Ainda segundo Crivelli, todos os jogos da Warner atualmente são localizados para o nosso idioma, chegando a ser comum estúdios diversos trabalhando simultaneamente em games diferentes. Isso acaba tornando os games mais acessíveis em um país onde, segundo o IBGE, 7,2% da população acima de 15 anos de idade ou mais são analfabetos. Este número representa cerca de 11,8 milhões de brasileiros que ainda necessitam de materiais audiovisuais dublados.
Quando o assunto é falar uma segunda língua, os dados são ainda mais evidentes. Segundo o ranking feito pela instituição global Education First (EF), o Brasil amarga a 41ª posição dos países com proficiência na língua inglesa.
Quanto mais melhor
É sabido que o cenário da localização nacional de filmes é reconhecido e elogiado mundialmente. Porém, no caso dos games, ainda ocorrem alguns deslizes ao adaptar um jogo para o português. No caso das dublagens, algumas produtoras optaram por utilizar famosos que não possuem experiência ou formação de ator para realizar este tipo de trabalho, como foi o caso do músico Roger, em Battlefield Hardline, e da cantora Pitty, em Mortal Kombat X.
Já no caso das legendas, quem curte os games da Telltale já deve ter percebido algum erro gramatical ou de tradução, o que é até aceitável, mas algumas situações acabam se destacando. É o caso de The Walking Dead: A New Frontier, em que fomos apresentados pela primeira vez ao personagem Jesus, que já é conhecido dos quadrinhos e também na série de TV. O problema é que “Jesus” também é usado como uma expressão de espanto na língua inglesa, algo como “caramba” ou “minha nossa”, em português. É comum você ver na legenda o nome do personagem sendo trocado por essas palavras, algo que em certas situações acaba alterando o sentido da frase.

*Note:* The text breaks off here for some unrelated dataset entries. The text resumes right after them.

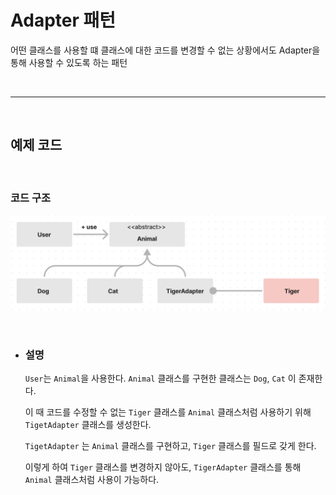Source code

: # **Adapter 패턴**
어떤 클래스를 사용할 떄 클래스에 대한 코드를 변경할 수 없는 상황에서도 Adapter을 통해 사용할 수 있도록 하는 패턴

<br><hr><br>

## **예제 코드**


<br>

### **코드 구조**
![Adapter.png](/img/Adapter.png)

<br>

- ### **설명** 

    `User`는  `Animal`을 사용한다.  `Animal` 클래스를 구현한 클래스는 `Dog`, `Cat` 이 존재한다.

    이 때 코드를 수정할 수 없는 `Tiger` 클래스를 `Animal` 클래스처럼 사용하기 위해 `TigetAdapter` 클래스를 생성한다.

    `TigetAdapter` 는 `Animal` 클래스를 구현하고, `Tiger` 클래스를 필드로 갖게 한다.

    이렇게 하여 `Tiger` 클래스를 변경하지 않아도, `TigerAdapter` 클래스를 통해 `Animal` 클래스처럼 사용이 가능하다.
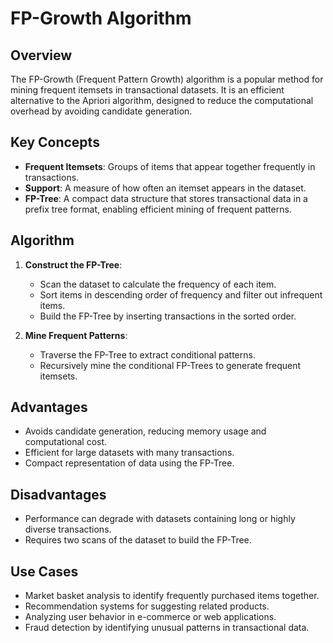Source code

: # FP-Growth Algorithm

## Overview
The FP-Growth (Frequent Pattern Growth) algorithm is a popular method for mining frequent itemsets in transactional datasets. It is an efficient alternative to the Apriori algorithm, designed to reduce the computational overhead by avoiding candidate generation.

## Key Concepts
- **Frequent Itemsets**: Groups of items that appear together frequently in transactions.
- **Support**: A measure of how often an itemset appears in the dataset.
- **FP-Tree**: A compact data structure that stores transactional data in a prefix tree format, enabling efficient mining of frequent patterns.

## Algorithm
1. **Construct the FP-Tree**:
    - Scan the dataset to calculate the frequency of each item.
    - Sort items in descending order of frequency and filter out infrequent items.
    - Build the FP-Tree by inserting transactions in the sorted order.

2. **Mine Frequent Patterns**:
    - Traverse the FP-Tree to extract conditional patterns.
    - Recursively mine the conditional FP-Trees to generate frequent itemsets.

## Advantages
- Avoids candidate generation, reducing memory usage and computational cost.
- Efficient for large datasets with many transactions.
- Compact representation of data using the FP-Tree.

## Disadvantages
- Performance can degrade with datasets containing long or highly diverse transactions.
- Requires two scans of the dataset to build the FP-Tree.

## Use Cases
- Market basket analysis to identify frequently purchased items together.
- Recommendation systems for suggesting related products.
- Analyzing user behavior in e-commerce or web applications.
- Fraud detection by identifying unusual patterns in transactional data.  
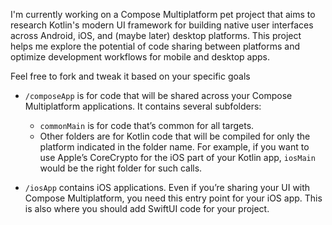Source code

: I'm currently working on a Compose Multiplatform pet project that aims to research Kotlin's modern UI framework
for building native user interfaces across Android, iOS, and (maybe later) desktop platforms.
This project helps me explore the potential of code sharing between platforms and optimize development workflows for mobile and desktop apps.

Feel free to fork and tweak it based on your specific goals

* `/composeApp` is for code that will be shared across your Compose Multiplatform applications.
  It contains several subfolders:
  - `commonMain` is for code that’s common for all targets.
  - Other folders are for Kotlin code that will be compiled for only the platform indicated in the folder name.
    For example, if you want to use Apple’s CoreCrypto for the iOS part of your Kotlin app,
    `iosMain` would be the right folder for such calls.

* `/iosApp` contains iOS applications. Even if you’re sharing your UI with Compose Multiplatform, 
  you need this entry point for your iOS app. This is also where you should add SwiftUI code for your project.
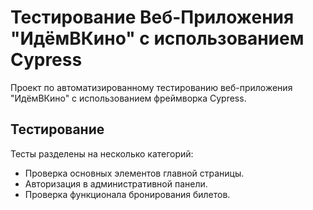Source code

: # Тестирование Веб-Приложения "ИдёмВКино" с использованием Cypress

Проект по автоматизированному тестированию веб-приложения "ИдёмВКино" с использованием фреймворка Cypress.

## Тестирование

Тесты разделены на несколько категорий:

- Проверка основных элементов главной страницы.
- Авторизация в административной панели.
- Проверка функционала бронирования билетов.
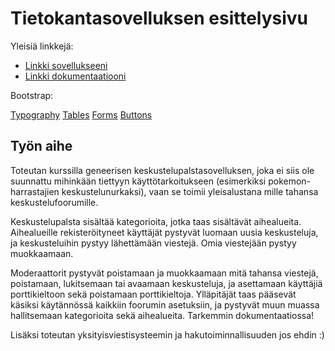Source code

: # Tietokantasovelluksen esittelysivu

Yleisiä linkkejä:

* [Linkki sovellukseeni](http://vlakanie.users.cs.helsinki.fi/tsoha/)
* [Linkki dokumentaatiooni](https://github.com/TheDuckFIN/Tsoha-Bootstrap/blob/master/doc/dokumentaatio.pdf)

Bootstrap:

[Typography](http://getbootstrap.com/css/#type)
[Tables](http://getbootstrap.com/css/#tables)
[Forms](http://getbootstrap.com/css/#forms)
[Buttons](http://getbootstrap.com/css/#buttons)

## Työn aihe

Toteutan kurssilla geneerisen keskustelupalstasovelluksen, joka ei siis ole suunnattu mihinkään tiettyyn käyttötarkoitukseen (esimerkiksi pokemon-harrastajien keskustelunurkaksi), vaan se toimii yleisalustana mille tahansa keskustelufoorumille. 

Keskustelupalsta sisältää kategorioita, jotka taas sisältävät aihealueita. Aihealueille rekisteröityneet käyttäjät pystyvät luomaan uusia keskusteluja, ja keskusteluihin pystyy lähettämään viestejä. Omia viestejään pystyy muokkaamaan.

Moderaattorit pystyvät poistamaan ja muokkaamaan mitä tahansa viestejä, poistamaan, lukitsemaan tai avaamaan keskusteluja, ja asettamaan käyttäjiä porttikieltoon sekä poistamaan porttikieltoja. Ylläpitäjät taas pääsevät käsiksi käytännössä kaikkiin foorumin asetuksiin, ja pystyvät muun muassa hallitsemaan kategorioita sekä aihealueita. Tarkemmin dokumentaatiossa!

Lisäksi toteutan yksityisviestisysteemin ja hakutoiminnallisuuden jos ehdin :)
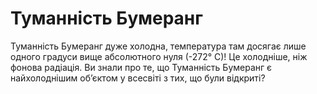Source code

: # Туманність Бумеранг

Туманність Бумеранг дуже холодна, температура там досягає лише одного градуси
вище абсолютного нуля (-272° C)! Це холодніше, ніж фонова радіація. Ви знали про
те, що Туманність Бумеранг є найхолоднішим об’єктом у всесвіті з тих, що були
відкриті?
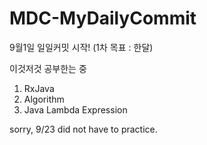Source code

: # MDC-MyDailyCommit

9월1일 일일커밋 시작! (1차 목표 : 한달)

이것저것 공부한는 중


1. RxJava
2. Algorithm
3. Java Lambda Expression

sorry, 9/23 did not have to practice.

Em Grand Theft Auto V, entretanto, já vemos o contrário: as falas do jogo estão repletas de gírias que foram muito bem adaptadas na localização, incluindo as mensagens nos celulares dos personagens, falas, redes sociais do game e NPCs, simplesmente tudo foi adaptado para os jargões nacionais deixando a experiência mais divertida e proveitosa.
Mesmo que alguns erros aconteçam, as produtoras sempre ficam de olho nas críticas dadas pelos fãs, como no caso da Warner. Segundo Ismael, a empresa acompanha de perto a resposta da comunidade, elencando as principais críticas construtivas e sugestões para garantir a melhoria contínua no processo de localização. “Um exemplo foi a escolha do dublador de Batman em Injustice 2, que foi feita levando em consideração o feedback dos fãs”.
A tendência é que os estúdios de dublagem brasileiros fiquem cada vez mais especializados em games. E quem sabe um dia, nosso país possa ser tão aclamado em suas localizações nos jogos quanto é nos filmes. Para esta reportagem, entramos em contato com as produtoras citadas para coletar mais informações sobre dublagem de jogos no Brasil, porém, além do retorno da Warner, somente a Capcom nos respondeu, informando não possuir um porta-voz para falar sobre o assunto. Ubisoft, Sony, Rockstar Games e Bandai Namco não se pronunciaram.